News Time Machine

News Time Machine#

In this project you will be working to develop an Django Ninja based web app that implements a recommendation system. The web app will:

Accept in a search text field, a query in natural language about a topic associated with news.
Respond with an ordered table of all recommended to watch video clips across the video vault of a media outlet. The user will be able to select the order of the recommendations based on the following criteria:
- Most recent
- Most relevant
- Most popular

Milestone 1: Django site#

Learn one of the most popular web frameworks in the world, Django. You can start with the official tutorial but bear in mind that you will also need to consult Django Ninja as this will be the framework that you will use to build the API/App.

You deliver a new repo (separate from your assignments repo) called ninja-news containing the docker compose based deployment of django ninja with postgres, redis, celery and Jetstream. You can borrow the structure of the project from here and ensure that the project is using Django Ninja. Your Django views in this app are based on Bootstrap 5-based Tabler.io components.

Note

Any dynamic UI interaction, if needed, must be based on HTMX - eg this guide.

Milestone 2: Data Model#

Build a data model that will satisfy the needs of the project by making use of Pydantic 2 based data modeling tooling of Django Ninja. You can consult a slightly relevant to this exercise implementation or any other implementation you think its relevant. Note that the data model is for podcasts and you need to implement a quite different data model than this.

Deliver the data model and a screenshot of the admin interface of the django site and as a screenshot of DBeaver CE entity relationship diagram. Note that the initial data model will evolve over time as you will be adding more features to the app.

Milestone 3: YouTube News Mining#

Using the Jetstream instance define a stream called “youtube-news” that publishes video content and content metadata in a stream.

Using this channel downloads the transcripts of the first (as ranked by youtube) K=10 videos from all 9 categories that youtube categorizes their news content (Top stories, Sports, Entertainment, Science, Health, Business, Technology, National, and World).
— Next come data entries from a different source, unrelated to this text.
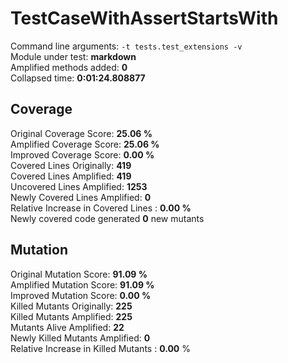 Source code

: 



# TestCaseWithAssertStartsWith
  
Command line arguments: `-t tests.test_extensions -v`  
Module under test: **markdown**  
Amplified methods added: **0**  
Collapsed time: **0:01:24.808877**
## Coverage
  
Original Coverage Score: **25.06 %**  
Amplified Coverage Score: **25.06 %**  
Improved Coverage Score: **0.00 %**  
Covered Lines Originally: **419**  
Covered Lines Amplified: **419**  
Uncovered Lines Amplified: **1253**  
Newly Covered Lines Amplified: **0**  
Relative Increase in Covered Lines : **0.00 %**  
Newly covered code generated **0** new mutants
## Mutation
  
Original Mutation Score: **91.09 %**  
Amplified Mutation Score: **91.09 %**  
Improved Mutation Score: **0.00 %**  
Killed Mutants Originally: **225**  
Killed Mutants Amplified: **225**  
Mutants Alive Amplified: **22**  
Newly Killed Mutants Amplified: **0**  
Relative Increase in Killed Mutants : **0.00** %
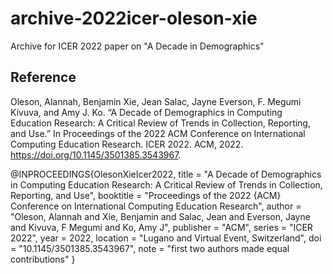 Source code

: # archive-2022icer-oleson-xie
Archive for ICER 2022 paper on "A Decade in Demographics"

## Reference
Oleson, Alannah, Benjamin Xie, Jean Salac, Jayne Everson, F. Megumi Kivuva, and Amy J. Ko. “A Decade of Demographics in Computing Education Research: A Critical Review of Trends in Collection, Reporting, and Use.” In Proceedings of the 2022 ACM Conference on International Computing Education Research. ICER 2022. ACM, 2022. https://doi.org/10.1145/3501385.3543967.

@INPROCEEDINGS{OlesonXieIcer2022,
  title           = "A Decade of Demographics in Computing Education Research:
                     A Critical Review of Trends in Collection, Reporting, and
                     Use",
  booktitle       = "Proceedings of the 2022 {ACM} Conference on International
                     Computing Education Research",
  author          = "Oleson, Alannah and Xie, Benjamin and Salac, Jean and
                     Everson, Jayne and Kivuva, F Megumi and Ko, Amy J",
  publisher       = "ACM",
  series          = "ICER 2022",
  year            =  2022,
  location        = "Lugano and Virtual Event, Switzerland",
  doi             = "10.1145/3501385.3543967",
  note            = "first two authors made equal contributions"
}


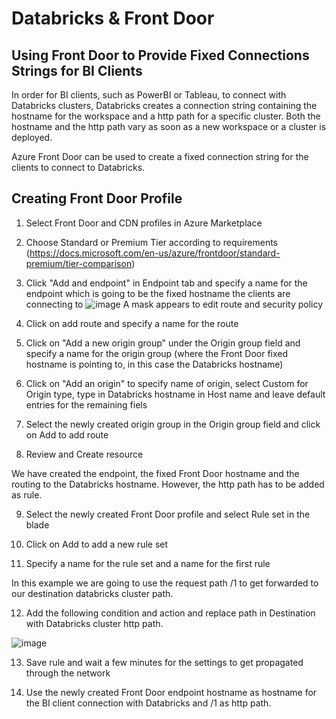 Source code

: # Databricks & Front Door

## Using Front Door to Provide Fixed Connections Strings for BI Clients

In order for BI clients, such as PowerBI or Tableau, to connect with Databricks clusters, Databricks creates a connection string containing the hostname for the workspace and a http path for a specific cluster. Both the hostname and the http path vary as soon as a new workspace or a cluster is deployed. 

Azure Front Door can be used to create a fixed connection string for the clients to connect to Databricks. 


## Creating Front Door Profile

1. Select Front Door and CDN profiles in Azure Marketplace

2. Choose Standard or Premium Tier according to requirements (https://docs.microsoft.com/en-us/azure/frontdoor/standard-premium/tier-comparison)

3. Click "Add and endpoint" in Endpoint tab and specify a name for the endpoint which is going to be the fixed hostname the clients are connecting to
![image](https://user-images.githubusercontent.com/22439398/189684490-4d4072a6-7be5-4188-a160-ac0bf43425f4.png) A mask appears to edit route and security policy

4. Click on add route and specify a name for the route

5. Click on "Add a new origin group" under the Origin group field and specify a name for the origin group (where the Front Door fixed hostname is pointing to, in this case the Databricks hostname)

6. Click on "Add an origin" to specify name of origin, select Custom for Origin type, type in Databricks hostname in Host name and leave default entries for the remaining fiels

7. Select the newly created origin group in the Origin group field and click on Add to add route

8. Review and Create resource

We have created the endpoint, the fixed Front Door hostname and the routing to the Databricks hostname. However, the http path has to be added as rule.

9. Select the newly created Front Door profile and select Rule set in the blade

10. Click on Add to add a new rule set

11. Specify a name for the rule set and a name for the first rule

In this example we are going to use the request path /1 to get forwarded to our destination databricks cluster path.

12. Add the following condition and action and replace path in Destination with Databricks cluster http path.

![image](https://user-images.githubusercontent.com/22439398/189690336-e833cdc4-b331-478c-954c-877bc24889e2.png)

13. Save rule and wait a few minutes for the settings to get propagated through the network

14. Use the newly created Front Door endpoint hostname as hostname for the BI client connection with Databricks and /1 as http path.




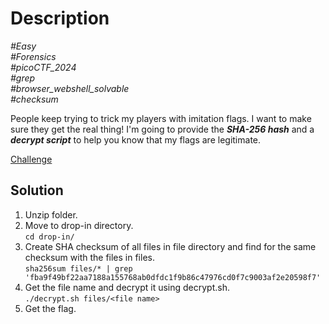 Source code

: # Description

_#Easy_<br>
_#Forensics_<br>
_#picoCTF_2024_<br>
_#grep_<br>
_#browser_webshell_solvable_<br>
_#checksum_<br>

People keep trying to trick my players with imitation flags. I want to make sure they get the real thing! I'm going to provide the ***SHA-256 hash*** and a ***decrypt script*** to help you know that my flags are legitimate.

[Challenge](../Verify/verify.zip)

## Solution

1. Unzip folder.
2. Move to drop-in directory.<br>
   `cd drop-in/`
4. Create SHA checksum of all files in file directory and find for the same checksum with the files in files.<br>
   `sha256sum files/* | grep 'fba9f49bf22aa7188a155768ab0dfdc1f9b86c47976cd0f7c9003af2e20598f7'`
5. Get the file name and decrypt it using decrypt.sh.<br>
   `./decrypt.sh files/<file name>`
6. Get the flag.
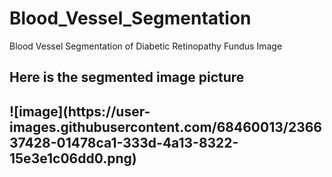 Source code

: # Blood_Vessel_Segmentation
Blood Vessel Segmentation of Diabetic Retinopathy Fundus Image 
<h2>Here is the segmented image picture<h2>
![image](https://user-images.githubusercontent.com/68460013/236637428-01478ca1-333d-4a13-8322-15e3e1c06dd0.png)
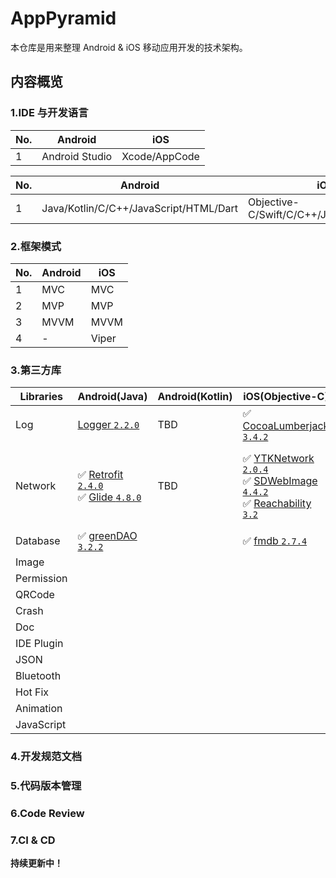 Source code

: # AppPyramid

本仓库是用来整理 Android & iOS 移动应用开发的技术架构。

## 内容概览

### 1.IDE 与开发语言

|No.|Android|iOS
|---|---|---
|1|Android Studio|Xcode/AppCode

|No.|Android|iOS
|---|---|---
|1|Java/Kotlin/C/C++/JavaScript/HTML/Dart|Objective-C/Swift/C/C++/JavaScript/HTML

### 2.框架模式

|No.|Android|iOS
|---|---|---
|1|MVC|MVC
|2|MVP|MVP
|3|MVVM|MVVM
|4|-|Viper

### 3.第三方库

|Libraries|Android(Java)|Android(Kotlin)|iOS(Objective-C)|iOS(Swift)
|---|---|---|---|---
|Log|[Logger `2.2.0`](https://github.com/orhanobut/logger) |TBD|✅ [CocoaLumberjack `3.4.2`](https://github.com/CocoaLumberjack/CocoaLumberjack) |✅ [SwiftyBeaver `1.6.0`](https://github.com/SwiftyBeaver/SwiftyBeaver)
|Network|✅ [Retrofit `2.4.0`](https://github.com/square/retrofit)<br>✅  [Glide `4.8.0` ](https://github.com/bumptech/glide) |TBD|✅ [YTKNetwork `2.0.4`](https://github.com/yuantiku/YTKNetwork)<br>✅ [SDWebImage `4.4.2`](https://github.com/rs/SDWebImage)<br>✅ [Reachability `3.2`](https://github.com/tonymillion/Reachability)|✅ [Alamofire `4.7.3`](https://github.com/Alamofire/Alamofire)<br>✅ [Kingfisher `4.8.1`](https://github.com/onevcat/Kingfisher)<br>✅ [Reachability `3.2`](https://github.com/tonymillion/Reachability)
|Database|✅ [greenDAO `3.2.2`](https://github.com/greenrobot/greenDAO)||✅ [fmdb `2.7.4`](https://github.com/ccgus/fmdb)
|Image||
|Permission||
|QRCode||
|Crash||
|Doc||
|IDE Plugin||
|JSON||
|Bluetooth||
|Hot Fix||
|Animation||
|JavaScript||

### 4.开发规范文档

### 5.代码版本管理

### 6.Code Review

### 7.CI & CD

**持续更新中！**
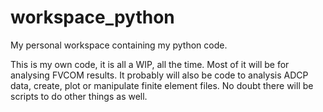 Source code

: workspace_python
========

My personal workspace containing my python code.

This is my own code, it is all a WIP, all the time.
Most of it will be for analysing FVCOM results.
It probably will also be code to analysis ADCP data, create, plot or manipulate finite element files.
No doubt there will be scripts to do other things as well.


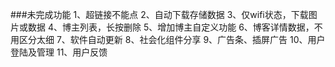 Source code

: ###未完成功能
1、超链接不能点
2、自动下载存储数据
3、仅wifi状态，下载图片或数据
4、博主列表，长按删除
5、增加博主自定义功能
6、博客详情数据，不用区分太细
7、软件自动更新
8、社会化组件分享
9、广告条、插屏广告
10、用户登陆及管理
11、用户反馈
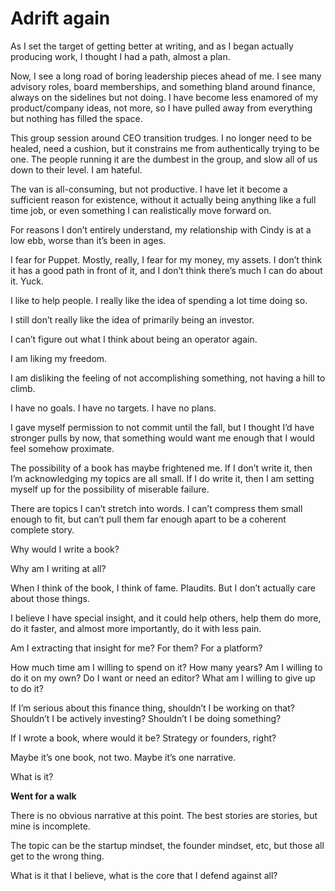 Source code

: # Adrift again
As I set the target of getting better at writing, and as I began actually producing work, I thought I had a path, almost a plan.

Now, I see a long road of boring leadership pieces ahead of me. I see many advisory roles, board memberships, and something bland around finance, always on the sidelines but not doing. I have become less enamored of my product/company ideas, not more, so I have pulled away from everything but nothing has filled the space.

This group session around CEO transition trudges. I no longer need to be healed, need a cushion, but it constrains me from authentically trying to be one. The people running it are the dumbest in the group, and slow all of us down to their level. I am hateful.

The van is all-consuming, but not productive. I have let it become a sufficient reason for existence, without it actually being anything like a full time job, or even something I can realistically move forward on.

For reasons I don’t entirely understand, my relationship with Cindy is at a low ebb, worse than it’s been in ages.

I fear for Puppet. Mostly, really, I fear for my money, my assets. I don’t think it has a good path in front of it, and I don’t think there’s much I can do about it. Yuck.

I like to help people. I really like the idea of spending a lot time doing so. 

I still don’t really like the idea of primarily being an investor.

I can’t figure out what I think about being an operator again.

I am liking my freedom. 

I am disliking the feeling of not accomplishing something, not having a hill to climb.

I have no goals. I have no targets. I have no plans.

I gave myself permission to not commit until the fall, but I thought I’d have stronger pulls by now, that something would want me enough that I would feel somehow proximate.

The possibility of a book has maybe frightened me. If I don’t write it, then I’m acknowledging my topics are all small. If I do write it, then I am setting myself up for the possibility of miserable failure.

There are topics I can’t stretch into words. I can’t compress them small enough to fit, but can’t pull them far enough apart to be a coherent complete story.

Why would I write a book?

Why am I writing at all?

When I think of the book, I think of fame. Plaudits. But I don’t actually care about those things.

I believe I have special insight, and it could help others, help them do more, do it faster, and almost more importantly, do it with less pain.

Am I extracting that insight for me? For them? For a platform?

How much time am I willing to spend on it? How many years? Am I willing to do it on my own? Do I want or need an editor? What am I willing to give up to do it?

If I’m serious about this finance thing, shouldn’t I be working on that? Shouldn’t I be actively investing? Shouldn’t I be doing something?

If I wrote a book, where would it be? Strategy or founders, right?

Maybe it’s one book, not two. Maybe it’s one narrative.

What is it?

**Went for a walk**

There is no obvious narrative at this point. The best stories are stories, but mine is incomplete.

The topic can be the startup mindset, the founder mindset, etc, but those all get to the wrong thing.

What is it that I believe, what is the core that I defend against all? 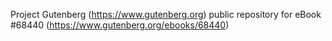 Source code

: Project Gutenberg (https://www.gutenberg.org) public repository for
eBook #68440 (https://www.gutenberg.org/ebooks/68440)
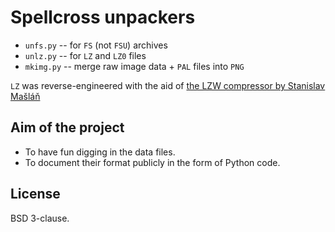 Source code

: # Spellcross unpackers

* `unfs.py` -- for `FS` (not `FSU`) archives
* `unlz.py` -- for `LZ` and `LZ0` files
* `mkimg.py` -- merge raw image data + `PAL` files into `PNG`

`LZ` was reverse-engineered with the aid of
[the LZW compressor by Stanislav Mašláň](http://www.spellcross.kvalitne.cz/spell_lz/spell_mklz.html)

## Aim of the project

* To have fun digging in the data files.
* To document their format publicly in the form of Python code.

## License

BSD 3-clause.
Do not download Live now or Upcoming videos.

You may use the youtube data api to retrieve the videos captions but also consult this guide in Python.

Each message of the jetstream will be serialized using protobuf and will contain the following fields:

video_url: The URL of the video
transcript: The transcript of the video
channel: The channel of the video
publication_date: The publication date of the video
category: The category of the video

The stream consumer(s) retrieve the messages and store them in the database table, exposing them to django apps via your data model. Ensure that only updates are stored and not duplicates.

Use the suggested template tabler.io to produce the table on a view using the Datatable component visibnle in the route /latest.

Note

If you want to deep dive deeper into the architectural patterns of an event based architecture specifically for the Python language you can consult this chapter

Milestone 4: Summarization and Querying APIs#

At this point you may want to switch off the publisher and the consumer of the jetstream and start working on the API. You may hit Youtube quotas and blocked from downloading other videos and this solution prevents that. The professional way to do switch off features such as a streaming publisher this is via feature flags but this is optional.

The API must support the following external endpoints:

/summarize /chat

and other internal REST endpoints of your choice based on the needs of the app.

The /summarize endpoint uses existing OpenAI APIs to summarize the text of the transcript and is constantly running but invokes the OpenAI APIs only if new summaries are needed. Periodic invocation may be achieved with Celery.

The view that supports this functionality is the original table with a new column called summary and the value points to a new view that presents two text fields: the left is the original transcript and the right is its summary. You can use langchain to orchestrate an agent invocation that will provide the summary based on the OpenAI API.

The /chat endpoint uses the OpenAI LLM (GPT3.5) to answer natural language queries using the parameterized knowledge afforded by the LLM and contents of your database. To respond to queries you will implement Retrieval Augmented Generation (RAG) as described in the langchain documentation. You need to use the PGVector component to store the embeddings of the transcripts.

Milestone 5: Frontend#

Demonstrate the conversational capabilities of the API by developing a chat interface in Django-Ninja and ask the following questions:

What are the most recent news about the war in Ukraine?
What are the chances for the US Fed to reduce interest rates in 2024?
Did the stock market fall after the latest jobs report?
Why are prices of electric vehicles falling?
What are the latest developments in the fight against cancer?